Saturday, June 8, 2013

Mengasihi Allah dengan Segenap Hati

Sudah tiga tahun saya tinggalkan stasi itu. Alih tugas pelayanan di stasi lain. Tetapi saya masih ingat ketua stasi merangkap koster. Orangnya sangat berwibawa. Ia disegani umat. Pengumuman-pengumumannya selalu diperhatikan umat. Saya tetap ingat juga ketua seksi liturgi. Sesudah perayaan ekaristi ia selalu tampil di mimbar untuk mengadakan pembinaan liturgi. Ada-ada saja yang disorotinya. Koor yang tidak melibatkan umat bernyanyi, tugas pembersihan kapela, menghias altar dan umat yang berpakaian kurang sopan. Dua minggu lalu saya berkunjung lagi ke stasi itu. Saya sangat kaget. Ketua stasi mengatakan bahwa sudah setahun ini ketua seksi liturgi itu tidak pernah terlibat lagi dalam kegiatan di stasi. Soalnya musibah beruntun. Anak tunggalnya meninggal. Tiga bulan kemudian isterinya juga meninggal.

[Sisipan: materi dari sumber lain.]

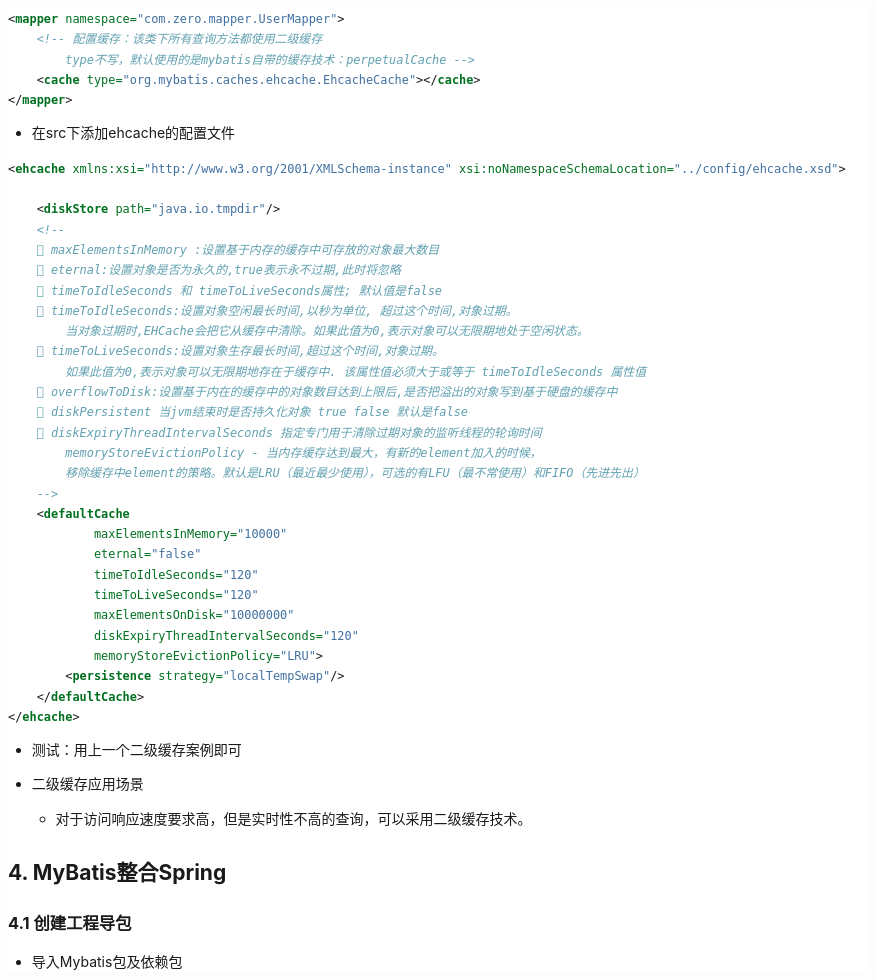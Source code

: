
   ```xml
  <mapper namespace="com.zero.mapper.UserMapper">
      <!-- 配置缓存：该类下所有查询方法都使用二级缓存
          type不写，默认使用的是mybatis自带的缓存技术：perpetualCache -->
      <cache type="org.mybatis.caches.ehcache.EhcacheCache"></cache>
  </mapper>
  ```

  - 在src下添加ehcache的配置文件

  ```xml
  <ehcache xmlns:xsi="http://www.w3.org/2001/XMLSchema-instance" xsi:noNamespaceSchemaLocation="../config/ehcache.xsd">
      
      <diskStore path="java.io.tmpdir"/>
      <!--
      	maxElementsInMemory :设置基于内存的缓存中可存放的对象最大数目
      	eternal:设置对象是否为永久的,true表示永不过期,此时将忽略
      	timeToIdleSeconds 和 timeToLiveSeconds属性; 默认值是false
      	timeToIdleSeconds:设置对象空闲最长时间,以秒为单位, 超过这个时间,对象过期。
          当对象过期时,EHCache会把它从缓存中清除。如果此值为0,表示对象可以无限期地处于空闲状态。
      	timeToLiveSeconds:设置对象生存最长时间,超过这个时间,对象过期。
          如果此值为0,表示对象可以无限期地存在于缓存中. 该属性值必须大于或等于 timeToIdleSeconds 属性值
      	overflowToDisk:设置基于内在的缓存中的对象数目达到上限后,是否把溢出的对象写到基于硬盘的缓存中
      	diskPersistent 当jvm结束时是否持久化对象 true false 默认是false
      	diskExpiryThreadIntervalSeconds 指定专门用于清除过期对象的监听线程的轮询时间
          memoryStoreEvictionPolicy - 当内存缓存达到最大，有新的element加入的时候，
          移除缓存中element的策略。默认是LRU（最近最少使用），可选的有LFU（最不常使用）和FIFO（先进先出）
      -->
      <defaultCache
              maxElementsInMemory="10000"
              eternal="false"
              timeToIdleSeconds="120"
              timeToLiveSeconds="120"
              maxElementsOnDisk="10000000"
              diskExpiryThreadIntervalSeconds="120"
              memoryStoreEvictionPolicy="LRU">
          <persistence strategy="localTempSwap"/>
      </defaultCache>
  </ehcache>
  ```

  - 测试：用上一个二级缓存案例即可

- 二级缓存应用场景
  
  - 对于访问响应速度要求高，但是实时性不高的查询，可以采用二级缓存技术。

## 4. MyBatis整合Spring

### 4.1 创建工程导包

- 导入Mybatis包及依赖包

Ia stress dan sangat kecewa terhadap Tuhan. Pelayanannya selama ini percuma saja. Tidak dapat penghargaan apa-apa dari Tuhan. Sebaliknya dihantam bertubi-tubi. Mengapa Tuhan begitu kejam terhadapnya? “Bagaimana mungkin saya mengasihi Tuhan yang kejam?” katanya. 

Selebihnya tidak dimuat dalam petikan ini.